弦断谁听
前两天,一个朋友在网上贴出来一个博客的网址,我去看了,果然十分动人有趣。作者署名“老二哈”,朋友说,是一位南京的阿姨,大约50岁了,所写的大都是日常琐事、往日回忆。这让我想起我的父母来,他们和这位阿姨差不多同龄,他们却只是普通的农村夫妇,文化水平低,更不会上网写博客,不能把他们自己的故事写出来——尽管我猜,那些故事,本来也可以一样亲切生动。
生命的长度,有时真的不是以一个人存活在世的时间来衡量。就如同一颗石子投入水中的效力,除了投入的那一刻,还要连那涟漪荡漾的时间一起计算。我走了,但我的故事还会有人知道,我的笑容、声音还有人能够记得——所谓“生命的延续”,恐怕就是这个意思。
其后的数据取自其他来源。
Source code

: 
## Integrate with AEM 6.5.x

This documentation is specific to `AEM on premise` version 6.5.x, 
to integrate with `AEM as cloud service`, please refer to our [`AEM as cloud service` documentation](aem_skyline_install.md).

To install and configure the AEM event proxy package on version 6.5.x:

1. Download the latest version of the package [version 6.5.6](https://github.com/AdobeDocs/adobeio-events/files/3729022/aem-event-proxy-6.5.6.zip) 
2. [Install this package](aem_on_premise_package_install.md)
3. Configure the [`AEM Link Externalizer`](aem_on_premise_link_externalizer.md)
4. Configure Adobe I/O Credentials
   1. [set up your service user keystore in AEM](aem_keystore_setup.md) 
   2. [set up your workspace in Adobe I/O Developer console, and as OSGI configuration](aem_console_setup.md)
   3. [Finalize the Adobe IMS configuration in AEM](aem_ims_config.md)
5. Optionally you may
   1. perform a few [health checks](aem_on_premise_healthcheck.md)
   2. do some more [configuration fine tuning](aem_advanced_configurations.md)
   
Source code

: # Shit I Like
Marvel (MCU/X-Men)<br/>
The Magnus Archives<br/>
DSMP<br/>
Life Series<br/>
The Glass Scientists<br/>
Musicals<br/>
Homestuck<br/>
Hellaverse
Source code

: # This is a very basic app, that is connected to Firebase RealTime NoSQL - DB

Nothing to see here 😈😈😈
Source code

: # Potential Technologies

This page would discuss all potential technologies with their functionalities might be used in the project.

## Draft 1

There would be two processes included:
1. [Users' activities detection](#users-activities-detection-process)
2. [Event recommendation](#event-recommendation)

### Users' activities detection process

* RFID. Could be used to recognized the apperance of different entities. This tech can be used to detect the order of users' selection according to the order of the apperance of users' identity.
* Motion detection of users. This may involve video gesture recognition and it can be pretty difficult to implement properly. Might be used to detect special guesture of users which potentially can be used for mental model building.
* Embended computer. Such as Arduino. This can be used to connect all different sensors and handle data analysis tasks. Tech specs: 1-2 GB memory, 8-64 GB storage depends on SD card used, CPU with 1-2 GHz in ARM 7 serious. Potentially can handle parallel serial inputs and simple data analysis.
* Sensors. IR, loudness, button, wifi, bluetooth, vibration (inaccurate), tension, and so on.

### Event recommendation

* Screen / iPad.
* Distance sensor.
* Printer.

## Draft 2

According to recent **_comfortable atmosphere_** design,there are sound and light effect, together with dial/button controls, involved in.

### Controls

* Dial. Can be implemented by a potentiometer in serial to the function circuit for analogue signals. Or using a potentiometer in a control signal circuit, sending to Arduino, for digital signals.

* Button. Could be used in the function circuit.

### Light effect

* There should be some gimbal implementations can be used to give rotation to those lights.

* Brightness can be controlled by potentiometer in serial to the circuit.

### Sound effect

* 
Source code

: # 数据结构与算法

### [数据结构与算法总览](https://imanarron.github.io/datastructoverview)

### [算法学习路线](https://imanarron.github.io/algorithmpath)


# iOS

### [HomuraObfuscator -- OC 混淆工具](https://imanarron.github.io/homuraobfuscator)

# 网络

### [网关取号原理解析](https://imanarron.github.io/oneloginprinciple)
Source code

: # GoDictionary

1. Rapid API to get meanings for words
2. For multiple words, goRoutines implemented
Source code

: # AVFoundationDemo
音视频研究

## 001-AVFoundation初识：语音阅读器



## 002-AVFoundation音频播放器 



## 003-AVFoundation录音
因此,我们用文字、用照片、用各种音频视频的手段来做这件事情,记录自己、回忆自己,抢占后人的记忆。掌握这些手段越多的人,其实越占优势,而掌握这些手段较少的人,只能让自己生命激起的涟漪早早平复。同样,人们忙着生儿育女,除了留下自己的基因之外,应该还有一个深藏的动机,是想在自己离开之后,让这个世界上至少还能有个能记得自己、怀念自己的人吧?否则,生前一切往事、情怀都无处倾吐;死后,偌大的世界还在,却已没有一个人还记得你、想起你——这才完全是“弦断有谁听”式的凄凉。
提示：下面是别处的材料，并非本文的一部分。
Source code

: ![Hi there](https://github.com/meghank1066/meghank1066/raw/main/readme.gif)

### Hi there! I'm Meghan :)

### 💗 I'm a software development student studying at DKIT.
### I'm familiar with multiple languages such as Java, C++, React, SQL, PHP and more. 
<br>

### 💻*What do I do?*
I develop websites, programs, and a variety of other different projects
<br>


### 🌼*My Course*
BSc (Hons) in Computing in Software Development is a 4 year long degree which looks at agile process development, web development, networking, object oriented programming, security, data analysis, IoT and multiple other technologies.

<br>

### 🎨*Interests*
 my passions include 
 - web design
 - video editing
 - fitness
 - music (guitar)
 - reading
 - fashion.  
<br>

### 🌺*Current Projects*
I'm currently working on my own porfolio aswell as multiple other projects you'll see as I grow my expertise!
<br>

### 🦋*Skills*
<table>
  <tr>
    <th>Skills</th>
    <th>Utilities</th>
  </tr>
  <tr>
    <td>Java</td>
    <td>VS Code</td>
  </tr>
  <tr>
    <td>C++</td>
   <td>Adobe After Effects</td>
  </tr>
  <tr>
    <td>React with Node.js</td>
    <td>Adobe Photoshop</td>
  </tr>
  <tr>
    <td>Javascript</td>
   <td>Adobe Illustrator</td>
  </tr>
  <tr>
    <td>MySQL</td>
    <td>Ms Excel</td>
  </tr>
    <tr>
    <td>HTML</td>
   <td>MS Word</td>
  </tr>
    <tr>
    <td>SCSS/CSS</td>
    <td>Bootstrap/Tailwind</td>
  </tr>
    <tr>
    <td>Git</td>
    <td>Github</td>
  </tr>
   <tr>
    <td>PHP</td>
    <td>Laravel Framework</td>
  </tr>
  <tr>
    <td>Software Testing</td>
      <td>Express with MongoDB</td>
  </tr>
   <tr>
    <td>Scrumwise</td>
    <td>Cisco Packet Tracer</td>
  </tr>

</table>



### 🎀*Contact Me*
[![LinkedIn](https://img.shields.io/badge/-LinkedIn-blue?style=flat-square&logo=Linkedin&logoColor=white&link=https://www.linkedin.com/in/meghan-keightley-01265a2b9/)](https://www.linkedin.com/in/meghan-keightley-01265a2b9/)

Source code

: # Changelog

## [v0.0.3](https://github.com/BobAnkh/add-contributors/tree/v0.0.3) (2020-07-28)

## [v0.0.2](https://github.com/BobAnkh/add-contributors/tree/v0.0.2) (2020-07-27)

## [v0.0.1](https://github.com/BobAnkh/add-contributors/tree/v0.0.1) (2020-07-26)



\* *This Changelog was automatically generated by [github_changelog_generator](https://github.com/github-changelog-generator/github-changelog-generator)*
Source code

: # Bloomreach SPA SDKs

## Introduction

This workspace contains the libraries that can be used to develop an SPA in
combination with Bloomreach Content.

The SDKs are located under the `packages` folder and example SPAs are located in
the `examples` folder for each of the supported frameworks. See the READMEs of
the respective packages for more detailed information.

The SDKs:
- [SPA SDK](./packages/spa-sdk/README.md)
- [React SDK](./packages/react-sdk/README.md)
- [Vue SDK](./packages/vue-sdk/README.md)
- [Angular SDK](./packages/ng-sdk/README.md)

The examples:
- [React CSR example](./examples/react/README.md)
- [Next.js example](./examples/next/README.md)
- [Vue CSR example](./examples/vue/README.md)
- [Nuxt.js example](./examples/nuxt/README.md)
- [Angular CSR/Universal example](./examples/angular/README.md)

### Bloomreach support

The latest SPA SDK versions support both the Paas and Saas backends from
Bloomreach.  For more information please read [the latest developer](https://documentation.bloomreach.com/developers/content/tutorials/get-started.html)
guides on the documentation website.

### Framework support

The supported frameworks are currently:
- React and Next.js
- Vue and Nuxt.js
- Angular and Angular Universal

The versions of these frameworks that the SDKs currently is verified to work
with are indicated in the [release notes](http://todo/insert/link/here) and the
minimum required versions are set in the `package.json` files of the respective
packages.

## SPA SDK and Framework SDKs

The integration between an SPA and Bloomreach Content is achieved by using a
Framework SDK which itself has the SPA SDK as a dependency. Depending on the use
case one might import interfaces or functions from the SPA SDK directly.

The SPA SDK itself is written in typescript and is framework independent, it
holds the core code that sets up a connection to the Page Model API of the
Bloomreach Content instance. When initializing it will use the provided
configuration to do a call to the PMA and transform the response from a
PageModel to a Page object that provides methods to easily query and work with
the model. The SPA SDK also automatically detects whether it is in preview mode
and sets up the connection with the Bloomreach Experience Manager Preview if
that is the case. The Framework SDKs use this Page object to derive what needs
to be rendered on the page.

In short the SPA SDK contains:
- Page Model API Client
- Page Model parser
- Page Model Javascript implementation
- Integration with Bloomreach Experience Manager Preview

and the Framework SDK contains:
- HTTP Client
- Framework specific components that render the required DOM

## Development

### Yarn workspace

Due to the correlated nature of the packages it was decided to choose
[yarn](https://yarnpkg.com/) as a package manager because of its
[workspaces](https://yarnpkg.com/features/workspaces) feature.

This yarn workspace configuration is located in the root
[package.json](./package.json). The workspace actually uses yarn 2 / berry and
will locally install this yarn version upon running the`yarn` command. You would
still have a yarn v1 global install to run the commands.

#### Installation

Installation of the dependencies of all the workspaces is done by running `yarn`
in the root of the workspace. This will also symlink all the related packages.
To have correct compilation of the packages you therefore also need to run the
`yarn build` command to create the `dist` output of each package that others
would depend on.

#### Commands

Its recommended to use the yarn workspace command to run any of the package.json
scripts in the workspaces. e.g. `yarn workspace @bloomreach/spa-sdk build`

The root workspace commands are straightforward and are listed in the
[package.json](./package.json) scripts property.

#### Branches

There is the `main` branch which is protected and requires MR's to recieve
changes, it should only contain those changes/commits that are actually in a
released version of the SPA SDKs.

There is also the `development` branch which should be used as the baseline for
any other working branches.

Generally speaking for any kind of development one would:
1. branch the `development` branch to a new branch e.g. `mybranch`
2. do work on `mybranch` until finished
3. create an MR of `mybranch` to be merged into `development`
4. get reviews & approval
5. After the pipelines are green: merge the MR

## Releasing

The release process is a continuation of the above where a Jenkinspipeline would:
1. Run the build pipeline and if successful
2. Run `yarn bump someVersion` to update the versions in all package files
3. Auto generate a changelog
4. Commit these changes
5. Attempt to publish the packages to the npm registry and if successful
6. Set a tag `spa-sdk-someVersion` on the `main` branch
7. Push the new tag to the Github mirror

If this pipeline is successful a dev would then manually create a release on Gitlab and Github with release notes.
我是1982年出生,眼看就26了——在我父母看来,这是个很严重的问题,每次和家里通电话,十句话中至少有九句是催我赶紧找女朋友结婚生孩子了。对此,我一直很不理解,现在,我想,或许父母的焦虑并不是因为我的年纪增长,而反倒是因为他们自己的日趋老迈。
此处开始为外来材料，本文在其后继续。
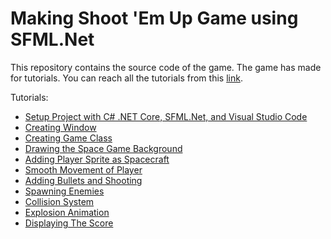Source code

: # Making Shoot 'Em Up Game using SFML.Net

This repository contains the source code of the game. The game has made for tutorials. You can reach all the tutorials from this [link](https://www.letsdevelopgames.com/2021/06/create-shoot-em-up-game-using-c-and-sfml.html).

Tutorials:
- [Setup Project with C# .NET Core, SFML.Net, and Visual Studio Code](https://www.letsdevelopgames.com/2021/06/setup-project-with-c-net-core-sfml-and.html)
- [Creating Window](https://www.letsdevelopgames.com/2021/06/creating-window-sfml-c.html)
- [Creating Game Class](https://www.letsdevelopgames.com/2021/06/creating-game-class-in-sfml-c.html)
- [Drawing the Space Game Background](https://www.letsdevelopgames.com/2021/06/drawing-space-game-background-in-c-sfml.html)
- [Adding Player Sprite as Spacecraft](https://www.letsdevelopgames.com/2021/06/adding-player-sprite-as-spacecraft-in.html)
- [Smooth Movement of Player](https://www.letsdevelopgames.com/2021/06/smooth-movement-of-player-in-sfml-c.html)
- [Adding Bullets and Shooting](https://www.letsdevelopgames.com/2021/06/adding-bullets-and-shooting-in-sfml-c.html)
- [Spawning Enemies](https://www.letsdevelopgames.com/2021/06/spawning-enemies-in-sfml-c.html)
- [Collision System](https://www.letsdevelopgames.com/2021/06/collision-system-in-sfml-c.html)
- [Explosion Animation](https://www.letsdevelopgames.com/2021/06/explosion-animation-in-sfml-c.html)
- [Displaying The Score](https://www.letsdevelopgames.com/2021/06/display-score-as-text-in-sfml-c.html)

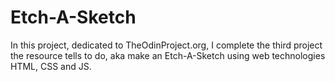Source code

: # Etch-A-Sketch
In this project, dedicated to TheOdinProject.org, I complete the third project the resource tells to do, aka make an Etch-A-Sketch using web technologies HTML, CSS and JS.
有一天,当我老了,我一定也会迫不及待地见到我的孙子或孙女,我希望他能见到并记得我还不那么老的样子,我希望他长大时,我还能够回忆得起自己这一辈子的生活,还能讲给他听……他们就是我激起的那几圈涟漪,能在我死后,还让我的生命延续得更加长久——没办法,我们总是希望别人记得我们更久一点。
王朔写了本《致女儿书》,自己说最早是当遗嘱写的。台湾作家张大春写了本《聆听父亲》,是目睹自己父亲突然倒下,才想起要先给自己孩子写一本书,把自己以及自己父辈的故事写给他听——尽管那孩子还未出世。在我看来,这无非是源自以上所说的那种动机。
而每次想到这里,我都会觉得,就连文字,至今也仍是一种特权——它将无数已经察觉自己衰老的人排除在外,他们像我的父母一样,唯一能做的只有不断催促自己的孩子,在他们彻底老掉之前,早日结婚生子。
多么无助,多么哀伤。
东东枪:专栏作家。专栏文字散见《新快报》《南都周刊》等报刊。